Iskwē’s acākosīk was a big record — massive walls of guitar, surges of programmed beats and spirals of synth that blew her commanding songs of reclamation and healing into the stratosphere. The 2019 album was difficult to ignore, and it seems it was just as hard to shake; iskwē’s latest, The Stars, is a reimagining of acākosīk’s enormity, stripping away the corroded guitars and electronics in favour of piano and strings.
The record’s artwork lays out this new domain with obvious purpose, joining a lineage of iconic photographs of artists like Billie Holiday or Aretha Franklin — the singer approaches the mic with quiet intention, prepared to unleash a whole universe from their mouth. And unleash she does. The Stars may be a reimagining, but it’s not exactly stripped down. There are fewer instruments and the electronics have been jettisoned, but The Stars is every bit as bombastic as its sister record, swelling and crashing in great waves of feeling.
It is moving for its sheer force alone, employing the same gut-punching bravado of a good soundtrack, the climactic build that puts a lump in your throat whether or not you care about what’s happening on screen. In terms of pure impact, it’s an effective approach to the source material.
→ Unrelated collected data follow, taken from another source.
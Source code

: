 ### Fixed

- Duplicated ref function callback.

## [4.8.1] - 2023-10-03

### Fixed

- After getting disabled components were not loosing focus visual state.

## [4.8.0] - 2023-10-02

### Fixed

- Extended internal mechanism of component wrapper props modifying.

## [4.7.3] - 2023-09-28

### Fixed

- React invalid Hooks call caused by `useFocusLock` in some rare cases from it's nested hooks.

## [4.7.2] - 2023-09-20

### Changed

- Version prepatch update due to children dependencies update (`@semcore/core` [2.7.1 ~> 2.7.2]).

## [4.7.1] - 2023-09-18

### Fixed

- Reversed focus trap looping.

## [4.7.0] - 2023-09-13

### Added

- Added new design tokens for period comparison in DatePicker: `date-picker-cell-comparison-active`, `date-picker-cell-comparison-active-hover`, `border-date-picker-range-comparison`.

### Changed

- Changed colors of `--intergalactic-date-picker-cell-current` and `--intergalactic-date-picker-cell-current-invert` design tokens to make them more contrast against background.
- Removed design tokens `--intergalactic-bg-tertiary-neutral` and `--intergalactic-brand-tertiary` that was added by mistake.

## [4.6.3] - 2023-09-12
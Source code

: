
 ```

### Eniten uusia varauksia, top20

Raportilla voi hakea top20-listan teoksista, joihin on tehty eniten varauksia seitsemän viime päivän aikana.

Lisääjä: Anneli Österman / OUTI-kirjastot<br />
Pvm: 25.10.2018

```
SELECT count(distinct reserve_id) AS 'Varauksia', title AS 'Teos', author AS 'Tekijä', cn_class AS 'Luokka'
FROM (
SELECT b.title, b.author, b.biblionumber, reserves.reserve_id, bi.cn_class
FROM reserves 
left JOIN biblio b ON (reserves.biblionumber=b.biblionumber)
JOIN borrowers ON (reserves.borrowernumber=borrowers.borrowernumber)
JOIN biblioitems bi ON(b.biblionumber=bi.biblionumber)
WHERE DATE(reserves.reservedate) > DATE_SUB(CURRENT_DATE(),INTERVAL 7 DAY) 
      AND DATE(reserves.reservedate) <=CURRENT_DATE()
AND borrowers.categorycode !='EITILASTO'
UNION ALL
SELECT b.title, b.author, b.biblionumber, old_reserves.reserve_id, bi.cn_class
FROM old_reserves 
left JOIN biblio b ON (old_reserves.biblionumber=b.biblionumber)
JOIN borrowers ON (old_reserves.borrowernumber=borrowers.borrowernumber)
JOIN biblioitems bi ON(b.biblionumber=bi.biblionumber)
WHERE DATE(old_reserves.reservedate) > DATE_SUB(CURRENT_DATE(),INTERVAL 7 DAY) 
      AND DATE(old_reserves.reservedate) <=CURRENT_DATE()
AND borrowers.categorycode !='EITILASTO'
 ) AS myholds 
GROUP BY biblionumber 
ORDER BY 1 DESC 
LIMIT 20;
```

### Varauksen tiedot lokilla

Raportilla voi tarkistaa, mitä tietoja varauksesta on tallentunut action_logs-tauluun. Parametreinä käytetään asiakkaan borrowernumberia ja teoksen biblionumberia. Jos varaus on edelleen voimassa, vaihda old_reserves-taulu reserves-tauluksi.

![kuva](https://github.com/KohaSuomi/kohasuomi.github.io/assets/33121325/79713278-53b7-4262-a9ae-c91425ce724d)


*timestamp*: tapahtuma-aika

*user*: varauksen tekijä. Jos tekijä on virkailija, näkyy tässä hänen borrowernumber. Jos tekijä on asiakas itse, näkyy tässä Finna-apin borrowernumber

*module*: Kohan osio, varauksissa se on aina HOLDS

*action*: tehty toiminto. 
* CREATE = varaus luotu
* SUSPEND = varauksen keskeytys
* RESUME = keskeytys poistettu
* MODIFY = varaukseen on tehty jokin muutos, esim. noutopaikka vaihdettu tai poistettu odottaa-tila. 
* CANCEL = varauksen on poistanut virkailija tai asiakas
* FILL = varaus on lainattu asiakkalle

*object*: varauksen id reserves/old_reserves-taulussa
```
However, it sometimes feels like replacing one brand of overwhelming for another. The enormous “Night Danger” feels baggy when it should soar. It is when iskwē pares down the original recordings further that The Stars takes flight — the clean, string-led reimagining of ballad “Sweet Tuesday,” the solo rendition of previously communal “Interlude,” or the nearly art-punk saw of “Breaking Down” are far more successful, bringing a different sort of energy to these heart-pounding songs.
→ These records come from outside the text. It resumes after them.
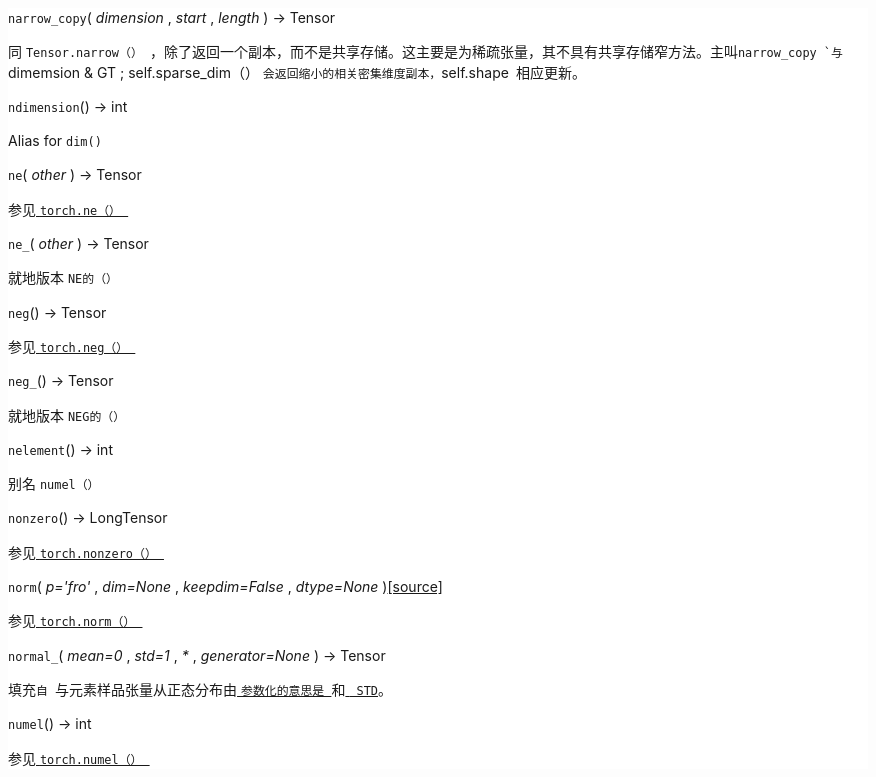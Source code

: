 
`narrow_copy`( _dimension_ , _start_ , _length_ ) → Tensor

    

同 `Tensor.narrow（） `，除了返回一个副本，而不是共享存储。这主要是为稀疏张量，其不具有共享存储窄方法。主叫``narrow_copy
`与``dimemsion  & GT ;  self.sparse_dim（） ``会返回缩小的相关密集维度副本，``self.shape`
`相应更新。

`ndimension`() → int

    

Alias for `dim()`

`ne`( _other_ ) → Tensor

    

参见[ `torch.ne（） `](torch.html#torch.ne "torch.ne")

`ne_`( _other_ ) → Tensor

    

就地版本 `NE的（） `

`neg`() → Tensor

    

参见[ `torch.neg（） `](torch.html#torch.neg "torch.neg")

`neg_`() → Tensor

    

就地版本 `NEG的（） `

`nelement`() → int

    

别名 `numel（） `

`nonzero`() → LongTensor

    

参见[ `torch.nonzero（） `](torch.html#torch.nonzero "torch.nonzero")

`norm`( _p='fro'_ , _dim=None_ , _keepdim=False_ , _dtype=None_
)[[source]](_modules/torch/tensor.html#Tensor.norm)

    

参见[ `torch.norm（） `](torch.html#torch.norm "torch.norm")

`normal_`( _mean=0_ , _std=1_ , _*_ , _generator=None_ ) → Tensor

    

填充`自 `与元素样品张量从正态分布由[ `参数化的意思是 `](torch.html#torch.mean "torch.mean")和[ `
STD`](torch.html#torch.std "torch.std")。

`numel`() → int

    

参见[ `torch.numel（） `](torch.html#torch.numel "torch.numel")

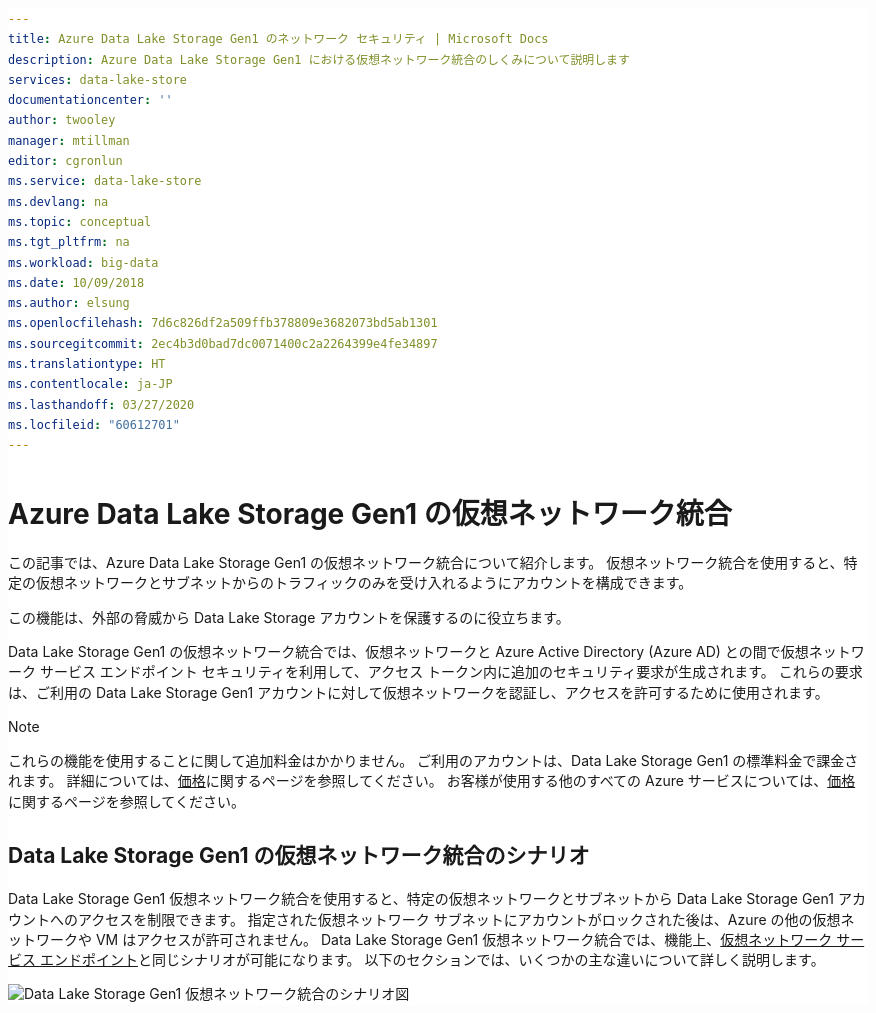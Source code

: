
 ```yaml
---
title: Azure Data Lake Storage Gen1 のネットワーク セキュリティ | Microsoft Docs
description: Azure Data Lake Storage Gen1 における仮想ネットワーク統合のしくみについて説明します
services: data-lake-store
documentationcenter: ''
author: twooley
manager: mtillman
editor: cgronlun
ms.service: data-lake-store
ms.devlang: na
ms.topic: conceptual
ms.tgt_pltfrm: na
ms.workload: big-data
ms.date: 10/09/2018
ms.author: elsung
ms.openlocfilehash: 7d6c826df2a509ffb378809e3682073bd5ab1301
ms.sourcegitcommit: 2ec4b3d0bad7dc0071400c2a2264399e4fe34897
ms.translationtype: HT
ms.contentlocale: ja-JP
ms.lasthandoff: 03/27/2020
ms.locfileid: "60612701"
---
```

# <a name="virtual-network-integration-for-azure-data-lake-storage-gen1"></a>Azure Data Lake Storage Gen1 の仮想ネットワーク統合

この記事では、Azure Data Lake Storage Gen1 の仮想ネットワーク統合について紹介します。 仮想ネットワーク統合を使用すると、特定の仮想ネットワークとサブネットからのトラフィックのみを受け入れるようにアカウントを構成できます。 

この機能は、外部の脅威から Data Lake Storage アカウントを保護するのに役立ちます。

Data Lake Storage Gen1 の仮想ネットワーク統合では、仮想ネットワークと Azure Active Directory (Azure AD) との間で仮想ネットワーク サービス エンドポイント セキュリティを利用して、アクセス トークン内に追加のセキュリティ要求が生成されます。 これらの要求は、ご利用の Data Lake Storage Gen1 アカウントに対して仮想ネットワークを認証し、アクセスを許可するために使用されます。

> [!NOTE]
> これらの機能を使用することに関して追加料金はかかりません。 ご利用のアカウントは、Data Lake Storage Gen1 の標準料金で課金されます。 詳細については、[価格](https://azure.microsoft.com/pricing/details/data-lake-store/?cdn=disable)に関するページを参照してください。 お客様が使用する他のすべての Azure サービスについては、[価格](https://azure.microsoft.com/pricing/#product-picker)に関するページを参照してください。

## <a name="scenarios-for-virtual-network-integration-for-data-lake-storage-gen1"></a>Data Lake Storage Gen1 の仮想ネットワーク統合のシナリオ

Data Lake Storage Gen1 仮想ネットワーク統合を使用すると、特定の仮想ネットワークとサブネットから Data Lake Storage Gen1 アカウントへのアクセスを制限できます。 指定された仮想ネットワーク サブネットにアカウントがロックされた後は、Azure の他の仮想ネットワークや VM はアクセスが許可されません。 Data Lake Storage Gen1 仮想ネットワーク統合では、機能上、[仮想ネットワーク サービス エンドポイント](https://docs.microsoft.com/azure/virtual-network/virtual-network-service-endpoints-overview)と同じシナリオが可能になります。 以下のセクションでは、いくつかの主な違いについて詳しく説明します。 

![Data Lake Storage Gen1 仮想ネットワーク統合のシナリオ図](media/data-lake-store-network-security/scenario-diagram.png)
The record closes on the previously-Tanya-Tagaq-featuring “The Unforgotten,” which also avoids the overwhelming renovation that swamps “Night Danger.” It’s one of iskwē’s most affecting songs — still strong even without Tagaq’s magnetic presence — and it demonstrates the clarity that comes from letting these songs breathe. While it’s not uncommon for artists to re-record works in this way, it is perhaps more surprising when the artist is as committed to maximalism as iskwē. This also explains why some of these tracks could use further paring — they may have benefitted from shifting the emotional landscape even more significantly. Still, it was a worthy experiment, and the majority of The Stars matches or even exceeds the impact of acākosīk — sometimes less really is more.